From the entries below, copy out all lines holding "GetApplicationListAsync".

======

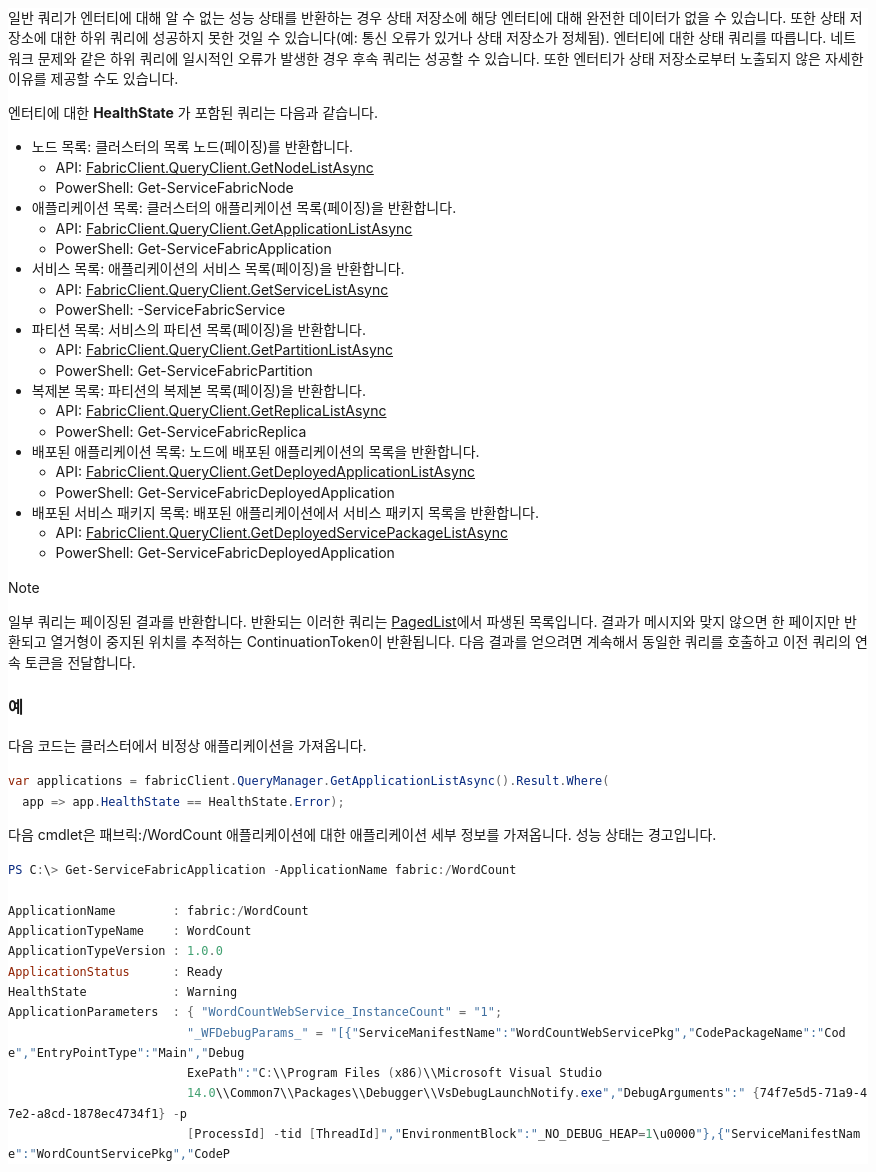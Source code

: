 일반 쿼리가 엔터티에 대해 알 수 없는 성능 상태를 반환하는 경우 상태 저장소에 해당 엔터티에 대해 완전한 데이터가 없을 수 있습니다. 또한 상태 저장소에 대한 하위 쿼리에 성공하지 못한 것일 수 있습니다(예: 통신 오류가 있거나 상태 저장소가 정체됨). 엔터티에 대한 상태 쿼리를 따릅니다. 네트워크 문제와 같은 하위 쿼리에 일시적인 오류가 발생한 경우 후속 쿼리는 성공할 수 있습니다. 또한 엔터티가 상태 저장소로부터 노출되지 않은 자세한 이유를 제공할 수도 있습니다.

엔터티에 대한 **HealthState** 가 포함된 쿼리는 다음과 같습니다.

* 노드 목록: 클러스터의 목록 노드(페이징)를 반환합니다.
  * API: [FabricClient.QueryClient.GetNodeListAsync](https://docs.microsoft.com/dotnet/api/system.fabric.fabricclient.queryclient.getnodelistasync)
  * PowerShell: Get-ServiceFabricNode
* 애플리케이션 목록: 클러스터의 애플리케이션 목록(페이징)을 반환합니다.
  * API: [FabricClient.QueryClient.GetApplicationListAsync](https://docs.microsoft.com/dotnet/api/system.fabric.fabricclient.queryclient.getapplicationlistasync)
  * PowerShell: Get-ServiceFabricApplication
* 서비스 목록: 애플리케이션의 서비스 목록(페이징)을 반환합니다.
  * API: [FabricClient.QueryClient.GetServiceListAsync](https://docs.microsoft.com/dotnet/api/system.fabric.fabricclient.queryclient.getservicelistasync)
  * PowerShell: -ServiceFabricService
* 파티션 목록: 서비스의 파티션 목록(페이징)을 반환합니다.
  * API: [FabricClient.QueryClient.GetPartitionListAsync](https://docs.microsoft.com/dotnet/api/system.fabric.fabricclient.queryclient.getpartitionlistasync)
  * PowerShell: Get-ServiceFabricPartition
* 복제본 목록: 파티션의 복제본 목록(페이징)을 반환합니다.
  * API: [FabricClient.QueryClient.GetReplicaListAsync](https://docs.microsoft.com/dotnet/api/system.fabric.fabricclient.queryclient.getreplicalistasync)
  * PowerShell: Get-ServiceFabricReplica
* 배포된 애플리케이션 목록: 노드에 배포된 애플리케이션의 목록을 반환합니다.
  * API: [FabricClient.QueryClient.GetDeployedApplicationListAsync](https://docs.microsoft.com/dotnet/api/system.fabric.fabricclient.queryclient.getdeployedapplicationlistasync)
  * PowerShell: Get-ServiceFabricDeployedApplication
* 배포된 서비스 패키지 목록: 배포된 애플리케이션에서 서비스 패키지 목록을 반환합니다.
  * API: [FabricClient.QueryClient.GetDeployedServicePackageListAsync](https://docs.microsoft.com/dotnet/api/system.fabric.fabricclient.queryclient.getdeployedservicepackagelistasync)
  * PowerShell: Get-ServiceFabricDeployedApplication

> [!NOTE]
> 일부 쿼리는 페이징된 결과를 반환합니다. 반환되는 이러한 쿼리는 [PagedList<T>](https://docs.microsoft.com/dotnet/api/system.fabric.query.pagedlist-1)에서 파생된 목록입니다. 결과가 메시지와 맞지 않으면 한 페이지만 반환되고 열거형이 중지된 위치를 추적하는 ContinuationToken이 반환됩니다. 다음 결과를 얻으려면 계속해서 동일한 쿼리를 호출하고 이전 쿼리의 연속 토큰을 전달합니다.

### <a name="examples"></a>예
다음 코드는 클러스터에서 비정상 애플리케이션을 가져옵니다.

```csharp
var applications = fabricClient.QueryManager.GetApplicationListAsync().Result.Where(
  app => app.HealthState == HealthState.Error);
```

다음 cmdlet은 패브릭:/WordCount 애플리케이션에 대한 애플리케이션 세부 정보를 가져옵니다. 성능 상태는 경고입니다.

```powershell
PS C:\> Get-ServiceFabricApplication -ApplicationName fabric:/WordCount

ApplicationName        : fabric:/WordCount
ApplicationTypeName    : WordCount
ApplicationTypeVersion : 1.0.0
ApplicationStatus      : Ready
HealthState            : Warning
ApplicationParameters  : { "WordCountWebService_InstanceCount" = "1";
                         "_WFDebugParams_" = "[{"ServiceManifestName":"WordCountWebServicePkg","CodePackageName":"Code","EntryPointType":"Main","Debug
                         ExePath":"C:\\Program Files (x86)\\Microsoft Visual Studio
                         14.0\\Common7\\Packages\\Debugger\\VsDebugLaunchNotify.exe","DebugArguments":" {74f7e5d5-71a9-47e2-a8cd-1878ec4734f1} -p
                         [ProcessId] -tid [ThreadId]","EnvironmentBlock":"_NO_DEBUG_HEAP=1\u0000"},{"ServiceManifestName":"WordCountServicePkg","CodeP
```

[1]: ./media/service-fabric-view-entities-aggregated-health/servicefabric-explorer-cluster-health.png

======

■ Response ■
  * API: [FabricClient.QueryClient.GetApplicationListAsync](https://docs.microsoft.com/dotnet/api/system.fabric.fabricclient.queryclient.getapplicationlistasync)
var applications = fabricClient.QueryManager.GetApplicationListAsync().Result.Where(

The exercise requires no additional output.